When you Dream of Nightmares | Teen Ink

When you Dream of Nightmares

January 31, 2010
By AndyAnn BRONZE, Ste-Marthe-sur-le-lac, Other
AndyAnn BRONZE, Ste-Marthe-sur-le-lac, Other
3 articles 0 photos 1 comment

Favorite Quote:
"Not all those who wander are lost..."


Here we go again. I’m getting ready for bed and I find myself fearing what I will find in my dreams. To tell you the truth, they’re not really dreams, they’re more like nightmares. It seems I can never be at ease. Why do these thoughts haunt me? That, I will never know. I can only hope that one day I can have a normal, peaceful sleep, like everybody else.


I change out of my everyday clothes and into my pajamas before heading to the washroom. I let the water run a bit before grabbing my toothbrush and brushing my teeth. Once that’s over with, I head back to my room and comb my hair, fixing it into 2 braids so it won’t be full of knots tomorrow morning.
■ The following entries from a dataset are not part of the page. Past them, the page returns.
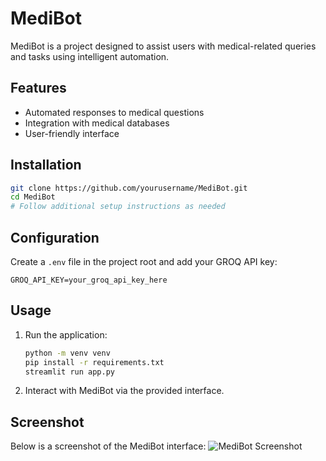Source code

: # MediBot

MediBot is a project designed to assist users with medical-related queries and tasks using intelligent automation.

## Features

- Automated responses to medical questions
- Integration with medical databases
- User-friendly interface

## Installation

```bash
git clone https://github.com/yourusername/MediBot.git
cd MediBot
# Follow additional setup instructions as needed
```

## Configuration

Create a `.env` file in the project root and add your GROQ API key:

```env
GROQ_API_KEY=your_groq_api_key_here
```

## Usage

1. Run the application:
    ```bash
    python -m venv venv
    pip install -r requirements.txt
    streamlit run app.py
    ```
2. Interact with MediBot via the provided interface.

## Screenshot

Below is a screenshot of the MediBot interface:
![MediBot Screenshot](https://github.com/user-attachments/assets/cbf52aad-a29e-4bfc-a139-4cad60211fe2)
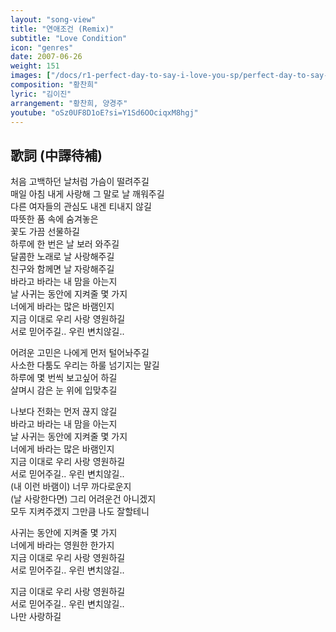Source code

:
 ```yaml
---
layout: "song-view"
title: "연애조건 (Remix)"
subtitle: "Love Condition"
icon: "genres"
date: 2007-06-26
weight: 151
images: ["/docs/r1-perfect-day-to-say-i-love-you-sp/perfect-day-to-say-i-love-you-sp.jpg"]
composition: "황찬희"
lyric: "김이진"
arrangement: "황찬희, 양경주"
youtube: "oSz0UF8D1oE?si=Y1Sd6OOciqxM8hgj"
---
```


## 歌詞 (中譯待補)

처음 고백하던 날처럼 가슴이 떨려주길  
매일 아침 내게 사랑해 그 말로 날 깨워주길  
다른 여자들의 관심도 내겐 티내지 않길  
따뜻한 품 속에 숨겨놓은  
꽃도 가끔 선물하길  
하루에 한 번은 날 보러 와주길  
달콤한 노래로 날 사랑해주길  
친구와 함께면 날 자랑해주길  
바라고 바라는 내 맘을 아는지  
날 사귀는 동안에 지켜줄 몇 가지  
너에게 바라는 많은 바램인지  
지금 이대로 우리 사랑 영원하길  
서로 믿어주길.. 우린 변치않길..  

어려운 고민은 나에게 먼저 털어놔주길  
사소한 다툼도 우리는 하룰 넘기지는 말길  
하루에 몇 번씩 보고싶어 하길  
살며시 감은 눈 위에 입맞추길  

나보다 전화는 먼저 끊지 않길  
바라고 바라는 내 맘을 아는지  
날 사귀는 동안에 지켜줄 몇 가지  
너에게 바라는 많은 바램인지  
지금 이대로 우리 사랑 영원하길  
서로 믿어주길.. 우린 변치않길..  
(내 이런 바램이) 너무 까다로운지  
(날 사랑한다면) 그리 어려운건 아니겠지  
모두 지켜주겠지 그만큼 나도 잘할테니  

사귀는 동안에 지켜줄 몇 가지  
너에게 바라는 영원한 한가지  
지금 이대로 우리 사랑 영원하길  
서로 믿어주길.. 우린 변치않길..  

지금 이대로 우리 사랑 영원하길  
서로 믿어주길.. 우린 변치않길..  
나만 사랑하길  
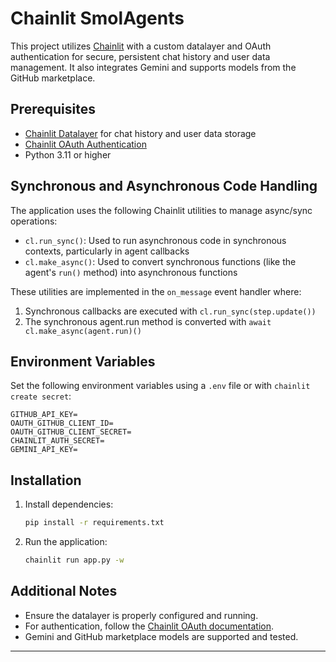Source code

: # Chainlit SmolAgents

This project utilizes [Chainlit](https://github.com/Chainlit/chainlit) with a custom datalayer and OAuth authentication for secure, persistent chat history and user data management. It also integrates Gemini and supports models from the GitHub marketplace.

## Prerequisites

- [Chainlit Datalayer](https://github.com/Chainlit/chainlit-datalayer) for chat history and user data storage
- [Chainlit OAuth Authentication](https://docs.chainlit.io/authentication/oauth)
- Python 3.11 or higher

## Synchronous and Asynchronous Code Handling

The application uses the following Chainlit utilities to manage async/sync operations:

- `cl.run_sync()`: Used to run asynchronous code in synchronous contexts, particularly in agent callbacks
- `cl.make_async()`: Used to convert synchronous functions (like the agent's `run()` method) into asynchronous functions

These utilities are implemented in the `on_message` event handler where:
1. Synchronous callbacks are executed with `cl.run_sync(step.update())`
2. The synchronous agent.run method is converted with `await cl.make_async(agent.run)()`

## Environment Variables

Set the following environment variables using a `.env` file or with `chainlit create secret`:

```
GITHUB_API_KEY=
OAUTH_GITHUB_CLIENT_ID=
OAUTH_GITHUB_CLIENT_SECRET=
CHAINLIT_AUTH_SECRET=
GEMINI_API_KEY=
```

## Installation

1. Install dependencies:
    ```bash
    pip install -r requirements.txt
    ```
2. Run the application:
    ```bash
    chainlit run app.py -w
    ```

## Additional Notes

- Ensure the datalayer is properly configured and running.
- For authentication, follow the [Chainlit OAuth documentation](https://docs.chainlit.io/authentication/oauth).
- Gemini and GitHub marketplace models are supported and tested.

---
Next, I turn on my nightlight. Yes, at seventeen years old, I still sleep with a nightlight, but I have my reasons. And so would you if you were in my place. I check my hamster to see if he has enough food. I do the same for my bird, my dog and my bunny. I have lots of pets, they don’t judge me the way others do.
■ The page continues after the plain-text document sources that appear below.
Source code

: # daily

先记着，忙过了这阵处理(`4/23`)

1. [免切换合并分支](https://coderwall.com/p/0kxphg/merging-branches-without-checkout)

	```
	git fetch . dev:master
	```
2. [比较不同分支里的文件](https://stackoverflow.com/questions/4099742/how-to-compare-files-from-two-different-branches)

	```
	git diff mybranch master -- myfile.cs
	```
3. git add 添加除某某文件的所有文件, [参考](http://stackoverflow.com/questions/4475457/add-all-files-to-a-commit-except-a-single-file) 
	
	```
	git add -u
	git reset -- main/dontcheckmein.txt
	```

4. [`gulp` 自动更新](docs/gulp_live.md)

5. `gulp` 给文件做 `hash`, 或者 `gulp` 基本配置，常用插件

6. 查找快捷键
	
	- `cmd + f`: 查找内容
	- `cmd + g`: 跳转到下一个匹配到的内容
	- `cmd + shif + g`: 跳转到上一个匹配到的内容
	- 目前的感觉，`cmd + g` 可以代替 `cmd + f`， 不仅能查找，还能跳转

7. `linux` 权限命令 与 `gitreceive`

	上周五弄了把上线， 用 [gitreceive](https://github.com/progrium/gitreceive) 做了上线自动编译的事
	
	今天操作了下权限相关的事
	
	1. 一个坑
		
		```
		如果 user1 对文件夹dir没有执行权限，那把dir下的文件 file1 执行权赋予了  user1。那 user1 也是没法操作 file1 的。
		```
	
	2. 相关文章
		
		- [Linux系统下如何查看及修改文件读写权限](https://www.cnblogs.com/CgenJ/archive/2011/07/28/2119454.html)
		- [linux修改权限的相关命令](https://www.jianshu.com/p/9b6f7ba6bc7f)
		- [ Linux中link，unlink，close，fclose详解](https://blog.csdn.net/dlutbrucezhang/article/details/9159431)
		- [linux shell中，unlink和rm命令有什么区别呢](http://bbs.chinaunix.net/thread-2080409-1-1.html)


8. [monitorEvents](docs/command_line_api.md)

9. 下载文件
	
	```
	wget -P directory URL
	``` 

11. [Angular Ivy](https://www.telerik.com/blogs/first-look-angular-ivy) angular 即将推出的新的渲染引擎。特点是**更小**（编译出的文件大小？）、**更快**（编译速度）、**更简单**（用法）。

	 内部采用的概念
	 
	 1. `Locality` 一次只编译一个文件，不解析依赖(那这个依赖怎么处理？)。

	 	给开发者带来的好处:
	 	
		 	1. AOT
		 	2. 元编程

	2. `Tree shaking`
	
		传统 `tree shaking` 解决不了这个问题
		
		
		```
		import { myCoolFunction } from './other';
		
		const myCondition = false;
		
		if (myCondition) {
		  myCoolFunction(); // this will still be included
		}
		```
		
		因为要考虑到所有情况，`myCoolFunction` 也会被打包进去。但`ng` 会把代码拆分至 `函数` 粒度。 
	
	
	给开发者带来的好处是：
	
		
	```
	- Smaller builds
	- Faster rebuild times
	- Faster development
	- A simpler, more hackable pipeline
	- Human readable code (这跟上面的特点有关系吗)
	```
Finally, I settle into bed and look around the room, making sure nothing is out of place. As I go to turn off the light, I jump. It’s nothing, simply my imagination making something out of nothing, but that’s what’s so scary about it. There’s never anything.


I look around again to make sure. The door is closed and locked, so are the windows; the curtains shut tightly over them so wouldn’t have to see outside. The cages all closed and locked as well. Good, I think, now I can sleep. I finally turn off the light and quickly dive under the covers, tucking them under my feet, my legs and my sides so nothing can crawl in and get me.


Now I close my eyes and wish that were true. In fact, my routine is just a bit different. I don’t have clothes to change into. I’m stuck in the same outfit day after day. I have no toothbrush to brush my teeth, only sewer water to “rinse” my mouth. My hair is tangled and knotty no matter what I do with it. The only lights we have at night are those on the street. We – how only I wish they were animals, so I could release them and let them to fend for themselves – but I couldn’t bare to be apart from them. What some people would so easily abandon, I could not – my babies, my children. We don’t have much of a bed really, a dumpster…


I make sure they are settled down and when I reach out to close the cover so the light isn’t too bright for us to sleep, I jump. I thought it was him, but no one’s there. No one was ever there. I screamed, over and over, as loud as I could but each time, no one heard, no one came. He would come back everyday, and it would be the same thing. I’ve lost count of how many times he’d done it. One day he came back with friends, that was it. I snapped after that. I took the children and ran. Maybe I should have left them, they might have had a better environment to grow up in - they might have had happier lives – but I feared for them too much then.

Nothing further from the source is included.